Cassandra Driver Guide¶
This guide covers connecting applications to Apache Cassandra using official drivers, with setup and basic usage for popular programming languages.
Available Drivers¶
| Language | Driver | Status | Repository |
|---|---|---|---|
| Java | Apache Cassandra Java Driver | Production | GitHub |
| Python | Apache Cassandra Python Driver | Production | GitHub |
| Node.js | DataStax Node.js Driver | Production | GitHub |
| Go | GoCQL | Production | GitHub |
| C#/.NET | Apache Cassandra C# Driver | Production | GitHub |
| C/C++ | Apache Cassandra C++ Driver | Production | GitHub |
| Ruby | Apache Cassandra Ruby Driver | Production | GitHub |
| PHP | Apache Cassandra PHP Driver | Production | GitHub |
Quick Start Examples¶
Java¶
<!-- pom.xml -->
<dependency>
<groupId>com.datastax.oss</groupId>
<artifactId>java-driver-core</artifactId>
<version>4.17.0</version>
</dependency>
import com.datastax.oss.driver.api.core.CqlSession;
import com.datastax.oss.driver.api.core.cql.*;
public class QuickStart {
public static void main(String[] args) {
try (CqlSession session = CqlSession.builder()

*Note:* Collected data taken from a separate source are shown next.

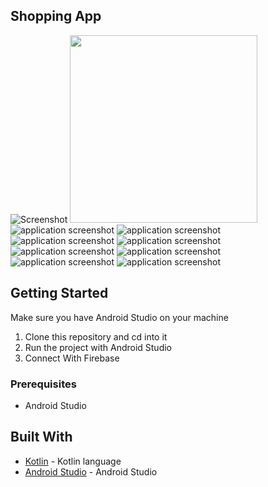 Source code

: ## Shopping App 

![Screenshot](Simplibuy/app/src/main/res/drawable/Screenshot_1632324614.png")
<img src="https://github.com/simu13/Simplibuy/app/src/main/res/drawableScreenshot_1591287155.png" width="300" >
![application screenshot](Simplibuy/app/src/main/res/drawable/Screenshot_1632324619.png")
![application screenshot](app/src/main/res/drawable/Screenshot_1632324645.png")
![application screenshot](app/src/main/res/drawable/Screenshot_1632324653.png")
![application screenshot](app/src/main/res/drawable/Screenshot_1632324658.png")
![application screenshot](app/src/main/res/drawable/Screenshot_1632324689.png")
![application screenshot](app/src/main/res/drawable/Screenshot_1632324697.png")
![application screenshot](app/src/main/res/drawable/Screenshot_1632324707.png")
![application screenshot](app/src/main/res/drawable/Screenshot_1632324722.png")


## Getting Started
Make sure you have Android Studio on your machine

1.  Clone this repository and cd into it
2.  Run the project with Android Studio
3.  Connect With Firebase 

### Prerequisites

* Android Studio

## Built With

* [Kotlin](https://kotlinlang.org/) - Kotlin language
* [Android Studio](https://developer.android.com/studio/) - Android Studio
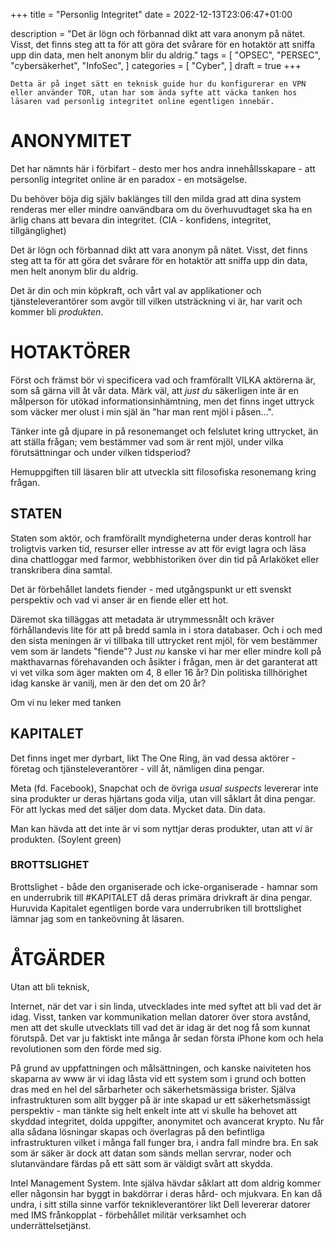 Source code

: +++
title = "Personlig Integritet"
date = 2022-12-13T23:06:47+01:00

description = "Det är lögn och förbannad dikt att vara anonym på nätet. Visst, det finns steg att ta för att göra det svårare för en hotaktör att sniffa upp din data, men helt anonym blir du aldrig."
tags = [
    "OPSEC",
    "PERSEC",
    "cybersäkerhet",
    "InfoSec",
]
categories = [
    "Cyber",
]
draft = true
+++

`Detta är på inget sätt en teknisk guide hur du konfigurerar en VPN eller använder TOR, utan har som ända syfte att väcka tanken hos läsaren vad personlig integritet online egentligen innebär. `
<!--more-->
# ANONYMITET

Det har nämnts här i förbifart - desto mer hos andra innehållsskapare - att personlig integritet online är en paradox - en motsägelse.

Du behöver böja dig själv baklänges till den milda grad att dina system renderas mer eller mindre oanvändbara om du överhuvudtaget ska ha en ärlig chans att bevara din integritet. (CIA - konfidens, integritet, tillgänglighet)

Det är lögn och förbannad dikt att vara anonym på nätet. Visst, det finns steg att ta för att göra det svårare för en hotaktör att sniffa upp din data, men helt anonym blir du aldrig.

Det är din och min köpkraft, och vårt val av applikationer och tjänsteleverantörer som avgör till vilken utsträckning vi är, har varit och kommer bli *produkten*.

# HOTAKTÖRER

Först och främst bör vi specificera vad och framförallt VILKA aktörerna är, som så gärna vill åt vår data. Märk väl, att *just du* säkerligen inte är en målperson för utökad informationsinhämtning, men det finns inget uttryck som väcker mer olust i min själ än "har man rent mjöl i påsen...". 

Tänker inte gå djupare in på resonemanget och felslutet kring uttrycket, än att ställa frågan; vem bestämmer vad som är rent mjöl, under vilka förutsättningar och under vilken tidsperiod? 

Hemuppgiften till läsaren blir att utveckla sitt filosofiska resonemang kring frågan.

## STATEN

Staten som aktör, och framförallt myndigheterna under deras kontroll har troligtvis varken tid, resurser eller intresse av att för evigt lagra och läsa dina chattloggar med farmor, webbhistoriken över din tid på Arlaköket eller transkribera dina samtal. 

Det är förbehållet landets fiender - med utgångspunkt ur ett svenskt perspektiv och vad vi anser är en fiende eller ett hot. 

Däremot ska tilläggas att metadata är utrymmessnålt och kräver förhållandevis lite för att på bredd samla in i stora databaser. Och i och med den sista meningen är vi tillbaka till uttrycket rent mjöl, för vem bestämmer vem som är landets "fiende"? Just *nu* kanske vi har mer eller mindre koll på makthavarnas förehavanden och åsikter i frågan, men är det garanterat att vi vet vilka som äger makten om 4, 8 eller 16 år? Din politiska tillhörighet idag kanske är vanilj, men är den det om 20 år?

Om vi nu leker med tanken 

## KAPITALET

Det finns inget mer dyrbart, likt The One Ring, än vad dessa aktörer - företag och tjänsteleverantörer - vill åt, nämligen dina pengar.

Meta (fd. Facebook), Snapchat och de övriga *usual suspects* levererar inte sina produkter ur deras hjärtans goda vilja, utan vill såklart åt dina pengar. För att lyckas med det säljer dom data. Mycket data. Din data. 

Man kan hävda att det inte är vi som nyttjar deras produkter, utan att *vi* är produkten. (Soylent green)

### BROTTSLIGHET  

Brottslighet - både den organiserade och icke-organiserade - hamnar som en underrubrik till #KAPITALET då deras primära drivkraft är dina pengar. Huruvida Kapitalet egentligen borde vara underrubriken till brottslighet lämnar jag som en tankeövning åt läsaren.

# ÅTGÄRDER

Utan att bli teknisk,

Internet, när det var i sin linda, utvecklades inte med syftet att bli vad det är idag. Visst, tanken var kommunikation mellan datorer över stora avstånd, men att det skulle utvecklats till vad det är idag är det nog få som kunnat förutspå. Det var ju faktiskt inte många år sedan första iPhone kom och hela revolutionen som den förde med sig. 

På grund av uppfattningen och målsättningen, och kanske naiviteten hos skaparna av www är vi idag låsta vid ett system som i grund och botten dras med en hel del sårbarheter och säkerhetsmässiga brister. Själva infrastrukturen som allt bygger på är inte skapad ur ett säkerhetsmässigt perspektiv - man tänkte sig helt enkelt inte att vi skulle ha behovet att skyddad integritet, dolda uppgifter, anonymitet och avancerat krypto. Nu får alla sådana lösningar skapas och överlagras på den befintliga infrastrukturen vilket i många fall funger bra, i andra fall mindre bra. En sak som är säker är dock att datan som sänds mellan servrar, noder och slutanvändare färdas på ett sätt som är väldigt svårt att skydda. 

Intel Management System. Inte själva hävdar såklart att dom aldrig kommer eller någonsin har byggt in bakdörrar i deras hård- och mjukvara. En kan då undra, i sitt stilla sinne varför teknikleverantörer likt Dell levererar datorer med IMS frånkopplat - förbehållet militär verksamhet och underrättelsetjänst.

.addContactPoint(new InetSocketAddress("127.0.0.1", 9042))
.withLocalDatacenter("datacenter1")
.build()) {
ResultSet rs = session.execute("SELECT release_version FROM system.local");
Row row = rs.one();
System.out.println("Cassandra version: " + row.getString("release_version"));
}
}
}
Python¶
pip install cassandra-driver
from cassandra.cluster import Cluster
cluster = Cluster(['127.0.0.1'])
session = cluster.connect()
row = session.execute("SELECT release_version FROM system.local").one()
print(f"Cassandra version: {row.release_version}")
cluster.shutdown()
Node.js¶
npm install cassandra-driver
const cassandra = require('cassandra-driver');
const client = new cassandra.Client({
contactPoints: ['127.0.0.1'],
localDataCenter: 'datacenter1'
});
async function run() {
await client.connect();
const result = await client.execute('SELECT release_version FROM system.local');
console.log('Cassandra version:', result.rows[0].release_version);
await client.shutdown();
}
run();
Go¶
go get github.com/gocql/gocql
package main
import (
"fmt"
"log"
"github.com/gocql/gocql"
)
func main() {
cluster := gocql.NewCluster("127.0.0.1")
cluster.Keyspace = "system"
session, err := cluster.CreateSession()
if err != nil {
log.Fatal(err)
}
defer session.Close()
var version string
if err := session.Query("SELECT release_version FROM local").Scan(&version); err != nil {
log.Fatal(err)
}
fmt.Println("Cassandra version:", version)
}
Connection Configuration¶
Essential Settings¶
All drivers require these settings:
| Setting | Description | Example |
|---|---|---|
| Contact Points | Initial nodes to connect to | ["10.0.0.1", "10.0.0.2"] |
| Local Datacenter | Preferred DC for routing | "dc1" |
| Port | CQL native port | 9042 |
| Keyspace | Default keyspace (optional) | "my_app" |
Authentication¶
# Python example with authentication
from cassandra.auth import PlainTextAuthProvider
auth_provider = PlainTextAuthProvider(
username='app_user',
password='app_password'
)
cluster = Cluster(
['127.0.0.1'],
auth_provider=auth_provider
)
SSL/TLS¶
# Python example with SSL
from cassandra.cluster import Cluster
import ssl
ssl_context = ssl.SSLContext(ssl.PROTOCOL_TLS_CLIENT)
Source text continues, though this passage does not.